We Stand Corrected: Adjusting Another’s Behavior

behavior

Frustrated on Larchwood Av­enue as a driver fails to abide by the four-way stop, you have a split second decision to roll down your window to express your anger or you can simply accept another careless act of driving. Unfortunately, in today’s crazed world of political correctness, we hesitate to say what we really think in fear of being chastised ,or worse.

“Keeping your opinion to your­self will refrain you from contro­versy,” said junior communica­tion major Danielle Rakowitz. A lot of times we are forced to bite our tongue in some pretty terrible situations. So when should we speak up about our grievances? And what stops us from truly conveying our thoughts?

Rakowitz said, “It’s appropri­ate when something needs to be addressed and changed.”

In matters of public safety, like witnessing a fender bender or an intoxicated stranger attempt­ing to start their car is without a doubt the best time to speak up. But addressing an issue simply because it is bothersome to us is something we can’t commit to.

President Paul Gaffney II said, “There are so many scenarios that it is impossible to make and re­member a rule for each. As one matures (this includes all stu­dents, I think) one is able to ap­ply his or her best judgment to the situation based on general principles.”

Gaffney offered a few of these principles:

1.) Students come to each oth­er’s aid when needed and speak up when someone is being treated disrespectfully by fellow stu­dents.

2.) Simply standing by when safety is involved is inexcusable.

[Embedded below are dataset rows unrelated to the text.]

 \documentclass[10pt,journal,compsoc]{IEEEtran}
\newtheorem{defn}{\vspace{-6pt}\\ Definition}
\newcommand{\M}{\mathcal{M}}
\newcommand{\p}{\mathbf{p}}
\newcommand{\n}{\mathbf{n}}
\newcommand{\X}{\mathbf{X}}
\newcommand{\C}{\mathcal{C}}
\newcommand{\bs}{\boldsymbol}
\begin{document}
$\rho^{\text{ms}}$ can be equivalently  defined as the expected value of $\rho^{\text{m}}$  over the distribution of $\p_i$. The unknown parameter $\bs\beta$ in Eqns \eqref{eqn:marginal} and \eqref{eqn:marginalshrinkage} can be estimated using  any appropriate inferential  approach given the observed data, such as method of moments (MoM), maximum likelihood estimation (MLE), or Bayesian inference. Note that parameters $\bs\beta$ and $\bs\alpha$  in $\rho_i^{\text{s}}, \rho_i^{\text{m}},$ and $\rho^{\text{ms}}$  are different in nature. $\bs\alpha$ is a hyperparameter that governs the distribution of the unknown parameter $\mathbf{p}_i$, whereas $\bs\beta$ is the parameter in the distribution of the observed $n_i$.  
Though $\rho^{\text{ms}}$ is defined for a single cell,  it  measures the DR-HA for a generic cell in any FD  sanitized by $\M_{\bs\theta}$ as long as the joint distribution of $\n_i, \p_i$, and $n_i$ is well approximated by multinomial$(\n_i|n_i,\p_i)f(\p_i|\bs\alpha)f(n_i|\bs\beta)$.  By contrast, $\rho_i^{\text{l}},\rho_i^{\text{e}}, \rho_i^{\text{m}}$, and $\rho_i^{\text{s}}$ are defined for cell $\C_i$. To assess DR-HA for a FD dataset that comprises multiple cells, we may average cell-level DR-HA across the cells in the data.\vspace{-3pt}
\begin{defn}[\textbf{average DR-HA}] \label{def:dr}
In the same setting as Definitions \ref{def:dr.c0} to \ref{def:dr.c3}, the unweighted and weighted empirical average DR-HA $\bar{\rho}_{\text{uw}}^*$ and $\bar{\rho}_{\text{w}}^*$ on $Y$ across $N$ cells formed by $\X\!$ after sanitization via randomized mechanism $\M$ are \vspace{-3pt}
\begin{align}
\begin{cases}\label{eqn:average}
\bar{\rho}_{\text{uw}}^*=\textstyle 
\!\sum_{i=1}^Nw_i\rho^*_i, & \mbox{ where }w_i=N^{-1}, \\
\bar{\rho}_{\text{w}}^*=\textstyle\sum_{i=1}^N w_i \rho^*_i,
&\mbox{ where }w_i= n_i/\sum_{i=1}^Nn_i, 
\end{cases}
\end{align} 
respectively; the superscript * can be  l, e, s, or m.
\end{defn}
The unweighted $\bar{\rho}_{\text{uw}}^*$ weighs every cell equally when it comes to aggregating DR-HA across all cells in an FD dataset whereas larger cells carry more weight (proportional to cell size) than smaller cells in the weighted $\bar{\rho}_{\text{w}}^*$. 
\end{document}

3.) Experts such as residential administrators, counselors and health professionals can help when a student is unsure but wor­ried about a situation concerning another student.

“Many times I have heard that a student has approached an ad­ministrator because he or she saw something troubling. In most cases the situation was resolved without anyone suffering,” said Gaffney.

He added, “There is a fine line between being a tattle-tale or butting in and getting some help. If there is real danger, one should act.”

Ever taken an exam next to a student sounding obviously un­oreoared? Clearly their inability to study for the test is demon­strated through an over empha­sis of exhales and a series of fist pounds to their desk. Did anyone say anything or did the class se­cretly pretend like they weren’t distracted by their classmate’s tantrum?

It’s the classic observation of watching a child acting up in pub­lic and parents who completely neglect the situation. You watch the child scream, arms flailing, and the look on your face says it all. You roll your eyes, shake your head and whisper to your­self, “I’m never having kids,” un­til you wake up one day with a lit­ter of your own and realize you’re that parent.

Hypocrisy may be the reason we fail to bring attention to some­one else. Besides, correcting an­other’s behavior is often not justi­fied and may come off as rude.

Rakowitz said that happy atti­tudes should be embraced if you want to correct another.

“I have been corrected and have corrected others before for simple things. If you approach the state­ment in a polite way, taking it of­fensively shouldn’t be an issue,” said Rakowitz.

Adversely, senior business ma­jor William Crane said, “I don’t feel it’s my place to correct other people I’m not close with.”

Appropriate behavior defined in the Student Handbook of the University’s Student Code of Con­duct is for students and employees to “act responsible, respectful and professional at all times.”

Senior criminal justice major Christopher Monahan said, “I don’t feel like physical contact is necessary at all when correcting someone’s behavior, just talking to them is the way to go. I once had to calm down a friend at a party who was being just plain loud and obnoxious. You have to remember that under certain situations a per­son may become really offended and the situation might escalate if you try to help someone out.”

Professor Sherri Sukienik of the Communication Department said, “We sort of have to judge situations. I don’t know if we can necessarily classify things as black and white and we have to recognize the circumstances someone is in and use common sense.”